Überraschung im Ländle: Zweitligist Altach wirft Favorit Sturm Graz aus dem ÖFB-Cup

Keine Sensation: Ried überrollen Austria Amateure Gratkorn siegt: St. Pölten als letzter Regionalligist out

Nach Admira, Salzburg und dem GAK hat sich mit dem SK Sturm der vierte Bundesligist aus dem ÖFB-Cup verabschiedet. Die Grazer kassierten im Achtelfinale auswärts gegen den Erstligisten SCR Altach eine 0:2-(0:2)-Niederlage und müssen damit weiter auf ihren vierten Cup-Sieg nach 1996, 1998 und 1999 warten.

Die mit einer neu formierten Abwehr angetretenen Steirer verlegten sich zunächst fast ausschließlich aufs Verteidigen und bekamen dafür in der 24. Runde erstmals die Rechnung präsentiert, als Wacker-Leihgabe Mader nach einer zu kurzen Abwehr eines Eckballs aus rund 25 Metern genau ins Kreuzeck traf. 14 Minuten später stellte Jagne nach einem schnellen Gegenstoß auf 2:0 und sorgte damit schon früh für die Vorentscheidung.

Nach dem Seitenwechsel sahen die 1.700 Zuschauer ein völlig verändertes Bild.
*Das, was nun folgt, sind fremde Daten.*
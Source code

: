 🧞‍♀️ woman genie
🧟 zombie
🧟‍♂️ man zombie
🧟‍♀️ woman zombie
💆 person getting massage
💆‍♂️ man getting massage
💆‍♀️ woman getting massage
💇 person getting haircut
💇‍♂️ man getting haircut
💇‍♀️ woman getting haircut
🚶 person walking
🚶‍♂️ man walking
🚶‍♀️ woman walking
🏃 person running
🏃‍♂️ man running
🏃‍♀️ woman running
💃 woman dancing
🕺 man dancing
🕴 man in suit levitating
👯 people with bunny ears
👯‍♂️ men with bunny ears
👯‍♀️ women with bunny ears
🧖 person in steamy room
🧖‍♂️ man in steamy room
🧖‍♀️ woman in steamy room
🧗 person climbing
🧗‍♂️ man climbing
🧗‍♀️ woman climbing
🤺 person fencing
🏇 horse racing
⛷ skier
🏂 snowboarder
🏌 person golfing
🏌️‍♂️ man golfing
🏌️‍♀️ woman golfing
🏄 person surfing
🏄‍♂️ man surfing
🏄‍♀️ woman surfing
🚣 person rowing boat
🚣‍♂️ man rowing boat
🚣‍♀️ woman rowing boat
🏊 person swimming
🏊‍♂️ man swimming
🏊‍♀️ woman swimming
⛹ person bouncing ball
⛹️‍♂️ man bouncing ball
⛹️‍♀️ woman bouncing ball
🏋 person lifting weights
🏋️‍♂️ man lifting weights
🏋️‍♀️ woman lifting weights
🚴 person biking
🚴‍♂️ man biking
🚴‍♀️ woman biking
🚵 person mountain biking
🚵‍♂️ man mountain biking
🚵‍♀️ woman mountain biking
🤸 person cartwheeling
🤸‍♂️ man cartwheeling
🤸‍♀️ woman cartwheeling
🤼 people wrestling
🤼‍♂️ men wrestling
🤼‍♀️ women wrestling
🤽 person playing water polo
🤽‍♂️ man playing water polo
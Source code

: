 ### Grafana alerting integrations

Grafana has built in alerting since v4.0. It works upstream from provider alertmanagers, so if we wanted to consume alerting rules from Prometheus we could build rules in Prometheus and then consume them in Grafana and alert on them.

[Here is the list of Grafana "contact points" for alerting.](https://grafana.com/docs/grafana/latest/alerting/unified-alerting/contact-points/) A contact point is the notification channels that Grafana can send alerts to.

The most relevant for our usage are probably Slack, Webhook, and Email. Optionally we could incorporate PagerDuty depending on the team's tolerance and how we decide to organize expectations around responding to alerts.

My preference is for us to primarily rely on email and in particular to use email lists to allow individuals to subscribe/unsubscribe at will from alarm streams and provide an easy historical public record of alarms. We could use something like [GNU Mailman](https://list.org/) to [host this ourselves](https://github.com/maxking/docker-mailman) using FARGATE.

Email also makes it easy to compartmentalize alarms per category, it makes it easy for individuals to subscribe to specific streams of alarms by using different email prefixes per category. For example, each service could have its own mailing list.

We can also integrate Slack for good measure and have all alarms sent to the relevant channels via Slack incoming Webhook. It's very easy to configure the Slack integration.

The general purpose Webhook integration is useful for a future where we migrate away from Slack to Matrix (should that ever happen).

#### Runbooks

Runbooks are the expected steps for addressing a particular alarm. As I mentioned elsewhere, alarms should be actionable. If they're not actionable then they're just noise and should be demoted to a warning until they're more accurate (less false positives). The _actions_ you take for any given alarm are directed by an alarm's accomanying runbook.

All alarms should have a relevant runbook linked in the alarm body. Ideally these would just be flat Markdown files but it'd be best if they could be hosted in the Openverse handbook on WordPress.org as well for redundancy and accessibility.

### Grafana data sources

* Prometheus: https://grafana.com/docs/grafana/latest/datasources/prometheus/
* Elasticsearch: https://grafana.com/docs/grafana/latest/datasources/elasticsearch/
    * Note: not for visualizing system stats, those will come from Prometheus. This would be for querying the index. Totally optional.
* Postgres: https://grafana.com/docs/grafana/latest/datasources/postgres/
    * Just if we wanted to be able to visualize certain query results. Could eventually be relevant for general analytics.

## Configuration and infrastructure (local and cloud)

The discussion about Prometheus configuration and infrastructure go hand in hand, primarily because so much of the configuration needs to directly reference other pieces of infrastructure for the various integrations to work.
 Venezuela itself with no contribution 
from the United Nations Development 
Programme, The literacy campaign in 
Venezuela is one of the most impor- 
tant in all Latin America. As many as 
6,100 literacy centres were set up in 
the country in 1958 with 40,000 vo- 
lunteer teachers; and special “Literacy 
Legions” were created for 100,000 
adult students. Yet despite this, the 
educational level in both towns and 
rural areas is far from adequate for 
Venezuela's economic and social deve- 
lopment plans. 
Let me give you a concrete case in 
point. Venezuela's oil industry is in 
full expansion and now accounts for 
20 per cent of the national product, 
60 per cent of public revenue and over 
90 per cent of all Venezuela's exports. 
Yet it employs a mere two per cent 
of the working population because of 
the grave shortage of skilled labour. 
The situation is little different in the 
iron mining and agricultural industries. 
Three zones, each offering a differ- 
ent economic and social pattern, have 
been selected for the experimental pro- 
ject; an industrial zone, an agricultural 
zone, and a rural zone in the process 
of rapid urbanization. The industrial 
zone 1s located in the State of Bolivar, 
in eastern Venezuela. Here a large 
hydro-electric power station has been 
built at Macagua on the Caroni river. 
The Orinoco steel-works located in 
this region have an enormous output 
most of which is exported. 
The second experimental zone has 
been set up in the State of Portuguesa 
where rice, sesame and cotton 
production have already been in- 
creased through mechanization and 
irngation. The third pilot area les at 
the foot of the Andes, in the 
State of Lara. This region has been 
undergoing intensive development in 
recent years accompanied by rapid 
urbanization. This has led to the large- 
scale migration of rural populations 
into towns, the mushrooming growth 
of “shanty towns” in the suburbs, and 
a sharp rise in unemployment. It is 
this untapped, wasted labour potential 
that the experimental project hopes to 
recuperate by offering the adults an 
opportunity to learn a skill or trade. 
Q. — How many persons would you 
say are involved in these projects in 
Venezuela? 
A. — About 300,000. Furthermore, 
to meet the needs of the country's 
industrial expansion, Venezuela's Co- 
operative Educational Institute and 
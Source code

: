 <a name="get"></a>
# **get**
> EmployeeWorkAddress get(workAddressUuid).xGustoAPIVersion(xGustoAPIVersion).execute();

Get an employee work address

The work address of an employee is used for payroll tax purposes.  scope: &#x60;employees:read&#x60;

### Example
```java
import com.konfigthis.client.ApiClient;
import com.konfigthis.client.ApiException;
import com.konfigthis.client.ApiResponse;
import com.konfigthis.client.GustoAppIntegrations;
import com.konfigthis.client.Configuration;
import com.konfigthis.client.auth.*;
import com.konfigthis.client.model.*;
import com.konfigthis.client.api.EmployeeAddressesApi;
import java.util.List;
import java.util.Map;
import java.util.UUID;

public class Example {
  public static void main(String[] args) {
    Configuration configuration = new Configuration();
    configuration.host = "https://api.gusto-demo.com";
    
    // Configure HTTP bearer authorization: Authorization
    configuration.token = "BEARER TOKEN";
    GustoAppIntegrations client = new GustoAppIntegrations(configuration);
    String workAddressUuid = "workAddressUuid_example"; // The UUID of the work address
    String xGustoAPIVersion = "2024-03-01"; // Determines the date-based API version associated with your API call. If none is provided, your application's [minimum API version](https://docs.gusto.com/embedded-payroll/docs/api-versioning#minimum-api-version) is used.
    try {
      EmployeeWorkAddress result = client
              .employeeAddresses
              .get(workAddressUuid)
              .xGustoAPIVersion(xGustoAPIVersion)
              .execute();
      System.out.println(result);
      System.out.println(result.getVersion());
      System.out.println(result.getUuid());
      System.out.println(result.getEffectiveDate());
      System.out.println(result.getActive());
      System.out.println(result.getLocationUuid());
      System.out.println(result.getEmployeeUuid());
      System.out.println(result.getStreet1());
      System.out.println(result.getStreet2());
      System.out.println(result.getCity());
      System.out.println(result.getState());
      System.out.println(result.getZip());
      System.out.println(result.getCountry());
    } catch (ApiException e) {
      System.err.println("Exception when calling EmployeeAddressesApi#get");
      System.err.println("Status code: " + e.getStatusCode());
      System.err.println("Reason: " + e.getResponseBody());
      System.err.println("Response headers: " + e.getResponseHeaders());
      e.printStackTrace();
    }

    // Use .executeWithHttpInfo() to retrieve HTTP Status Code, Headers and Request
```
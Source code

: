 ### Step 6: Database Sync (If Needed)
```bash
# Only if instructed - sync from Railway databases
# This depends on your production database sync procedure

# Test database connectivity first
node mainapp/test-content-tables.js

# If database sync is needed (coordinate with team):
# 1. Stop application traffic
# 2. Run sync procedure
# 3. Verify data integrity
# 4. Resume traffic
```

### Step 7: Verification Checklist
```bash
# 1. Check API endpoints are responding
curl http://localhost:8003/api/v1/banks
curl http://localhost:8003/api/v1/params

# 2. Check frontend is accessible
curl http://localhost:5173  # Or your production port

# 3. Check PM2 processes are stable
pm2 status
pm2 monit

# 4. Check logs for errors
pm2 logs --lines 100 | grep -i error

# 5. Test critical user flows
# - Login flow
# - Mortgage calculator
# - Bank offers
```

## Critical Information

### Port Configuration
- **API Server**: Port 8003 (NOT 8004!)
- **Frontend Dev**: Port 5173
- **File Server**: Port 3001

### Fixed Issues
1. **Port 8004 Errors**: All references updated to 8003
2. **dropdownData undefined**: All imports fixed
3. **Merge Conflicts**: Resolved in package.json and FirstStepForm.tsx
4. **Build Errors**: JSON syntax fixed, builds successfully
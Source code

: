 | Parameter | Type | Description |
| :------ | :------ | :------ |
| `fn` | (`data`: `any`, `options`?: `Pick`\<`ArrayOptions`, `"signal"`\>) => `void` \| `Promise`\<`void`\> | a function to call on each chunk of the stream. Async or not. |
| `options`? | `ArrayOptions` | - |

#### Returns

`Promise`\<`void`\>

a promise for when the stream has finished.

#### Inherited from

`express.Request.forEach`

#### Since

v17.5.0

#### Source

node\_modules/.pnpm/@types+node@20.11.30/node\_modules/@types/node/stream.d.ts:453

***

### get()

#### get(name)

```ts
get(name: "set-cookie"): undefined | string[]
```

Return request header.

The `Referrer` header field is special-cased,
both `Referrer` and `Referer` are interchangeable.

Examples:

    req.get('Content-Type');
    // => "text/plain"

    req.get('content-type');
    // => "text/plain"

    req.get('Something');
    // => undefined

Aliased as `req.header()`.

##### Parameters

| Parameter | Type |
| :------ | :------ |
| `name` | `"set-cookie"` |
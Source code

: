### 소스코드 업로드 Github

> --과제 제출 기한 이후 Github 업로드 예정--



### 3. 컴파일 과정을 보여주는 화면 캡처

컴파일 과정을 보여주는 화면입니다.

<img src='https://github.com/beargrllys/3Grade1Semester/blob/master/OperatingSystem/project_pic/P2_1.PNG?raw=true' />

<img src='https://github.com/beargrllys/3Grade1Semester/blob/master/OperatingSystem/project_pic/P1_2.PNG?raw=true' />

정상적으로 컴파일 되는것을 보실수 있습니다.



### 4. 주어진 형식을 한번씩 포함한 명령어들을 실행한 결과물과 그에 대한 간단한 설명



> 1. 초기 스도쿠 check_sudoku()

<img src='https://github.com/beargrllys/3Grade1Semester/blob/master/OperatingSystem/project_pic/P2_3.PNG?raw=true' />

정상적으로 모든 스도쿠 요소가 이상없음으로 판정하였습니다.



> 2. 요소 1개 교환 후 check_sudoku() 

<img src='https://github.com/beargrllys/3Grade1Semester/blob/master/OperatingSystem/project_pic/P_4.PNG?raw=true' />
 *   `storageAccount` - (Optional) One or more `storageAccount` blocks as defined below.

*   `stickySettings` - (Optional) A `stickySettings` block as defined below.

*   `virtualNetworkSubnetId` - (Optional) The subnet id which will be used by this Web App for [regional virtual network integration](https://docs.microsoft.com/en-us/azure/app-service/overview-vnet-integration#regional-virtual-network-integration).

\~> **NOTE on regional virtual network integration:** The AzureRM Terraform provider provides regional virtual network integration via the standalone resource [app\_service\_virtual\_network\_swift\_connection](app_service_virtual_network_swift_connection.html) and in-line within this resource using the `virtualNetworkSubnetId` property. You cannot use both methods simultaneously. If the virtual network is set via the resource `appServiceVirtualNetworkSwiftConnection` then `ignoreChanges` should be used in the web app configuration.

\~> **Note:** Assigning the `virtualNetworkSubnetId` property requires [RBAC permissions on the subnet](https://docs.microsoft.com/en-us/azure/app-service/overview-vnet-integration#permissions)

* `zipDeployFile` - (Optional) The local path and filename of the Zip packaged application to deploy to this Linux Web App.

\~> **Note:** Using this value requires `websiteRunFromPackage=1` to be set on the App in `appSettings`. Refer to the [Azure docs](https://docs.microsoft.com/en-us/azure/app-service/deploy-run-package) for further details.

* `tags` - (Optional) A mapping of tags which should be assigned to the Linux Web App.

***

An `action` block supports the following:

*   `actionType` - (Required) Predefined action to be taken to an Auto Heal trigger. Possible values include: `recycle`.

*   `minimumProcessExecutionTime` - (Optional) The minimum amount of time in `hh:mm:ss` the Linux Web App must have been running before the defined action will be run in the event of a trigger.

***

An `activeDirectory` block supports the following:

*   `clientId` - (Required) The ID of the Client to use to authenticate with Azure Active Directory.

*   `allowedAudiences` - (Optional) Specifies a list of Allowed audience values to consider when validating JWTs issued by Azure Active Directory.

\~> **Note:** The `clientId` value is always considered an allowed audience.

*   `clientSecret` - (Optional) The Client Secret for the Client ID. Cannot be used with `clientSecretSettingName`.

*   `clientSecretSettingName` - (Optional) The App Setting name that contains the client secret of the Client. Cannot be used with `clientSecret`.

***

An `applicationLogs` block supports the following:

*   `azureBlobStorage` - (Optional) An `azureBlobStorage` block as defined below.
Sturm war auch dank der Einwechslung von Tsimba nicht wiederzuerkennen und erarbeitete sich einige gute Torchancen, die jedoch allesamt vom starken Altach-Goalie Krassnitzer zunichte gemacht wurden.

Ried ließ Austria Amateuren keine Chance
Die Austria Amateure hatten sich zwar gegen SV Ried eine reelle Chance ausgerechnet, den in der zweiten Runde gegen die Bullen aus Salzburg gelandeten Coup wiederholen zu können, sich dabei aber stark verrechnet. Sie schlitterten in eine 0:5-Heimschlappe und flogen daher hochkantig aus dem Bewerb. Die Wiener waren in ihrem ersten Pflichtspiel dieses Jahres völlig chancenlos.

Die jeweils frei zum Kopfball gekommenen Henrique (25.) und Angerschmid (27.) legten mit einem Doppelschlag schon nach einer knappen halben Stunde den Grundstein zum Erfolg. Patrick Wolf erhöhte noch vor der Pause mit einem schön herausgespielten Treffer auf 3:0 für die Gäste. Den Trefferreigen setzten in der zweiten Hälfte Kuljic mit einem Elfer (54./Foul von Kuru an Sulimani) und Brunmayr (61.), der nach langer Verletzungspause sein Comeback feierte, fort. Mählich und Co. hatten im ganzen Spiel nur zwei Chancen, die jeweils Okotie nach der Pause vorfand. Einmal verschoss er, das andere Mal blieb H.P. Berger der Sieger.

St. Pölten als letzter Regionalligist gescheitert
Mit dem SKN St. Pölten ist auch der letzte Regionaligist gescheitert. Vor nur 800 Zuschauern verloren die Niederösterreicher am Voith-Platz gegen Gratkorn trotz 1:0-Führung mit 1:2. Panagiotopoulos knapp vor (43.) sowie Wemmer (47.) unmittelbar nach der Pause schossen die überlegenen Steirer ins Cup-Viertelfinale.